A text book proposed that "when comparing fractions ,if the compared fractions's are such that numerator is smaller than denominator ,then fraction with more difference(absolute) between numerator and denominator is the smallest among the fractions compared "
And I found many text books support this. Even on looking at the video http://www.youtube.com/watch?v=rJz-f7uCBns#t=6m35s , here he has used this idea , but for a case where numerator is greater than denominator .
But consider the case
$2/3$ & $ 20/30 $ , but as per the theory proposed 2/3 > 20/30.but actually they are the same.
Even taking a bit complex case
if $2/7 = 0.285714 $ definitely we will be able to find another number with different difference but same answer as $ 3/0.2857514 = 10.5 $ so
$ 3/ 10.5 = 0.285714 $
here difference is 7.5 but value of the ratio is still 0.285714 .
So am I going wrong in understanding this concept preferred in many popular text books . If so please spot the error and help me by giving conditions when this fact holds good .
Best Answer
I have never seen this claim in any textbook; in any case it's wrong. The claim seems to be that if you have two fractions $\frac{a}{b}$ and $\frac{c}{d}$ with $a < b$ and $c < d$, then $|a - b| < |c - d| \iff \frac{a}{b} < \frac{c}{d}$.
This is false. We can write $\frac{a}{b} = 1 - \frac{b-a}{b}$ and $\frac{c}{d} = 1 - \frac{d-c}{d}$, so you're comparing $\frac{b-a}{b}$ and $\frac{d-c}{d}$ (whichever is greater, the corresponding fraction is smaller). The first numerator may be smaller than the second, but the actual comparison of these fractions can of course go either way.
For example,
Here is one with $b - a < d - c$ but $\frac{a}{b} > \frac{c}{d}$: consider $\frac{2}{3} > \frac{3}{5}$.
Here is one with $b - a < d - c$ but $\frac{a}{b} = \frac{c}{d}$: consider $\frac{2}{3} = \frac{4}{6}$.
Here is one with $b - a < d - c$ but $\frac{a}{b} < \frac{c}{d}$: consider $\frac{2}{3} < \frac{5}{7}$.
So all results are possible; the test is nonsense.

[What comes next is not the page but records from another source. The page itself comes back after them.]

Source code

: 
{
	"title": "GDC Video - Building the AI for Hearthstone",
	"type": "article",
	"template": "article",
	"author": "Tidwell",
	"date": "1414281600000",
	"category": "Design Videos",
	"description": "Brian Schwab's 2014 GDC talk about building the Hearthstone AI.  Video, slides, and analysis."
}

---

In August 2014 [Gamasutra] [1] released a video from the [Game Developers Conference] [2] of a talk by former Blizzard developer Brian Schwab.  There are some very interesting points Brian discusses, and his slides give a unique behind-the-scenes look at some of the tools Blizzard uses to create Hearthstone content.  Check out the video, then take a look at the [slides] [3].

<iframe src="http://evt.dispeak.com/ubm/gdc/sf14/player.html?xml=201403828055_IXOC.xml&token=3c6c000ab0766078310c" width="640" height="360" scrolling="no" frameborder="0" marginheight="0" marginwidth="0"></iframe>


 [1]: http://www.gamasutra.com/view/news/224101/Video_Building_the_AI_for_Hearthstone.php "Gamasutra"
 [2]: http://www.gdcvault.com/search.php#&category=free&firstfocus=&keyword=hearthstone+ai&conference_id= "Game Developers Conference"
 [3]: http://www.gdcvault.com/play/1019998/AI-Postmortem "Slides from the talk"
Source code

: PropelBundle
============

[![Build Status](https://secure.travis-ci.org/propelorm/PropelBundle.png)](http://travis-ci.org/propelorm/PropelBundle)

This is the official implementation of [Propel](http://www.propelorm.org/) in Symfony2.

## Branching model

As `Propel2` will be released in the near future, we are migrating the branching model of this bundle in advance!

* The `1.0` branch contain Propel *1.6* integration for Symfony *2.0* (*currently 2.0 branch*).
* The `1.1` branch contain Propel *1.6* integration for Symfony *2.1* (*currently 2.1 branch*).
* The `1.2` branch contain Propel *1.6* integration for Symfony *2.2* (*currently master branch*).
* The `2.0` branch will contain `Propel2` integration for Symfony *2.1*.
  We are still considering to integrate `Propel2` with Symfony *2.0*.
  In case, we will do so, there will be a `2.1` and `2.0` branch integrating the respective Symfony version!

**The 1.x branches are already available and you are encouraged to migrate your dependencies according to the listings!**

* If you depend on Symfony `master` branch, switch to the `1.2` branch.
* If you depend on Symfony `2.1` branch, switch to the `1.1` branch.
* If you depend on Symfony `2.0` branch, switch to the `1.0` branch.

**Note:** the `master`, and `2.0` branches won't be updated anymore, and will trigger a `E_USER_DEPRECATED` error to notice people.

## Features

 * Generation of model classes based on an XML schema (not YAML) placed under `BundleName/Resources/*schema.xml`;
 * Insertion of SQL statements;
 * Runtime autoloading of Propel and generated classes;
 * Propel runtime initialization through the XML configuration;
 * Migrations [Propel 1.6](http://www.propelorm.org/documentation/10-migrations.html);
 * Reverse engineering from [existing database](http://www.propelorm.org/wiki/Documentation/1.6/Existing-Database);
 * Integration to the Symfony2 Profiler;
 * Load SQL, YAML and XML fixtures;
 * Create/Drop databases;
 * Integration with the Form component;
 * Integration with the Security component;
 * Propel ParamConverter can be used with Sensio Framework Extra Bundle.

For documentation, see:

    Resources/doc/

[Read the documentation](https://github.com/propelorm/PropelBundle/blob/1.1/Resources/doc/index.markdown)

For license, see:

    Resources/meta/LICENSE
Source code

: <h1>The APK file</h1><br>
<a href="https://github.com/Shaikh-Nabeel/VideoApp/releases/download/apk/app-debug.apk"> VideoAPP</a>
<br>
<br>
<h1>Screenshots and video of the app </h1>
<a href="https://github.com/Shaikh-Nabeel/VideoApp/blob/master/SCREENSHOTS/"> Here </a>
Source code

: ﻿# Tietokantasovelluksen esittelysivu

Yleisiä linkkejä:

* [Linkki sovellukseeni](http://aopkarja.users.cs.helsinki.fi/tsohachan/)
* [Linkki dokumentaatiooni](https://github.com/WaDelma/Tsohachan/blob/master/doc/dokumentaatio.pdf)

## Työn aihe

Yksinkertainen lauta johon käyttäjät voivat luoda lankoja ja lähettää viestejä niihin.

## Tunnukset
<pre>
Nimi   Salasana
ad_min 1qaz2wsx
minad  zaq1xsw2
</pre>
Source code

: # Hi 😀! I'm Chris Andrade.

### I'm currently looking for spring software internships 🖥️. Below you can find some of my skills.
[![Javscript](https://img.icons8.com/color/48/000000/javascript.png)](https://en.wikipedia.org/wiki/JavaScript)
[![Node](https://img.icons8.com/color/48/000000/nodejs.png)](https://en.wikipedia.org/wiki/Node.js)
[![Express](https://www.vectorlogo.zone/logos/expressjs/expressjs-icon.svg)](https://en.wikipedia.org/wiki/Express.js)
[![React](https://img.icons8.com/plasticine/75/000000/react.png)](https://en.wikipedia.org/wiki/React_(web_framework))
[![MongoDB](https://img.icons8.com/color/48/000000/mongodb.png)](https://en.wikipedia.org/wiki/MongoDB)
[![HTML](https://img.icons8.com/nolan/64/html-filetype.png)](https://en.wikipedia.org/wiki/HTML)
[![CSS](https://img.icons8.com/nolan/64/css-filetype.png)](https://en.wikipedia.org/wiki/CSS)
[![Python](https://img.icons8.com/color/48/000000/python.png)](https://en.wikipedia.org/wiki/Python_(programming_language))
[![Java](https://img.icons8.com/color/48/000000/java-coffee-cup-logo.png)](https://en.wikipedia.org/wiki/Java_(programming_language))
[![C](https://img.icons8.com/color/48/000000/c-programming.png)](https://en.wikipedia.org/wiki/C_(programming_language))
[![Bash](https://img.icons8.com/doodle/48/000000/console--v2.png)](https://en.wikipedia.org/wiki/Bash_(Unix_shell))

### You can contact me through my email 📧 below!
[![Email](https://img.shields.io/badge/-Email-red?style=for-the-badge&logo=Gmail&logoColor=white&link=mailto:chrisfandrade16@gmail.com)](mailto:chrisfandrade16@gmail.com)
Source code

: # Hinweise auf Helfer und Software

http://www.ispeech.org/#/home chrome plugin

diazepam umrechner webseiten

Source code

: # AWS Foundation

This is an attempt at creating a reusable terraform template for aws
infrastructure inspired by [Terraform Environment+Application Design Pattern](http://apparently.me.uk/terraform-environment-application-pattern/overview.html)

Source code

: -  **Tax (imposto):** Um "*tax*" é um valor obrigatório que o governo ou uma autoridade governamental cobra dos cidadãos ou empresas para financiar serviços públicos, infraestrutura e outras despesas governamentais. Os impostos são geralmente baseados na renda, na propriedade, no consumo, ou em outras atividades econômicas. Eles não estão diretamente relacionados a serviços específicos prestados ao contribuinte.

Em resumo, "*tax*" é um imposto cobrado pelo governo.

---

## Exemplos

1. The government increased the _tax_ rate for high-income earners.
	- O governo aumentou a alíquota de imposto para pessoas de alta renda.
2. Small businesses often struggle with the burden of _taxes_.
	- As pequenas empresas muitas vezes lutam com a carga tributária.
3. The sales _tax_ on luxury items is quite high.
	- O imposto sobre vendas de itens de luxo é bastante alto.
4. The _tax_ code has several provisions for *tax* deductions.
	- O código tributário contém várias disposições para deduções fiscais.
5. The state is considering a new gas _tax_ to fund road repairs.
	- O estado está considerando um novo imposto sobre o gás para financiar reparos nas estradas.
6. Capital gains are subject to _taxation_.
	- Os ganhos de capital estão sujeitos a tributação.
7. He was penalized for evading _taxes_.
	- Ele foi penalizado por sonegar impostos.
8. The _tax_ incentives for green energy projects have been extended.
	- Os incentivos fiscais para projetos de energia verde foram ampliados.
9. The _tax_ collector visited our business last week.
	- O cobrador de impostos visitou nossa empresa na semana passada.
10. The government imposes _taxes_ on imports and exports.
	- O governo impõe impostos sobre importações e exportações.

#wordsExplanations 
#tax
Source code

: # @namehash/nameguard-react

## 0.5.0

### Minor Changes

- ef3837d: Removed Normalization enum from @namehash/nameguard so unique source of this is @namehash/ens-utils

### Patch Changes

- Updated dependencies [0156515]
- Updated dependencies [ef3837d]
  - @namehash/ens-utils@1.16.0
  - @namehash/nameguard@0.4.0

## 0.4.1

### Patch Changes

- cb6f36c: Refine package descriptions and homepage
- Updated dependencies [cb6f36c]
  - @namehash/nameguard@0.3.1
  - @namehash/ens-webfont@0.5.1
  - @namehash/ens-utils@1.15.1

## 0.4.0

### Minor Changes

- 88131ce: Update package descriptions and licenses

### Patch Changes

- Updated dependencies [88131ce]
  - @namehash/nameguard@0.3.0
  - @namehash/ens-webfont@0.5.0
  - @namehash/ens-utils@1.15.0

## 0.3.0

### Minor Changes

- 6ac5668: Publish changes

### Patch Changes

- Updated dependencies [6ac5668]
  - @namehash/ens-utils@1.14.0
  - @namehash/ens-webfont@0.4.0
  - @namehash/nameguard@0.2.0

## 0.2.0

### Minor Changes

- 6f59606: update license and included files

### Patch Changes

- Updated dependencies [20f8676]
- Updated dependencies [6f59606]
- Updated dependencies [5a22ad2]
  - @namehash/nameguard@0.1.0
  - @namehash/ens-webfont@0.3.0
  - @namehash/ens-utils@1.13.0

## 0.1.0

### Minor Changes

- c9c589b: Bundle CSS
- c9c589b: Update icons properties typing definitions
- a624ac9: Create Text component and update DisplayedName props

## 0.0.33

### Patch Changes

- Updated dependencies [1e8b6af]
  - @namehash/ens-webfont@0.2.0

Edit: Just for fun/completeness, here is a table showing pairs $(\frac{a}{b}, \frac{c}{d})$ with each possible combination of the two comparisions:
$$\begin{array}{c|c|c|c} & \frac{a}{b}<\frac{c}{d} & \frac{a}{b}=\frac{c}{d} & \frac{a}{b}>\frac{c}{d}\\ \hline \\ b-a<d-c & \frac23,\frac57 & \frac23,\frac46 & \frac23,\frac35\\ \hline \\ b-a=d-c & \frac23,\frac34 & \frac23,\frac23 & \frac23,\frac12\\ \hline \\ b-a>d-c & \frac57,\frac23 & \frac46,\frac23 & \frac35,\frac23 \\ \end{array}$$ (If you want examples involving fractions greater than $1$, turn each of the fractions upside down. Each of the inequalities between the fractions will reverse direction, so you'll still have a complete set of examples.)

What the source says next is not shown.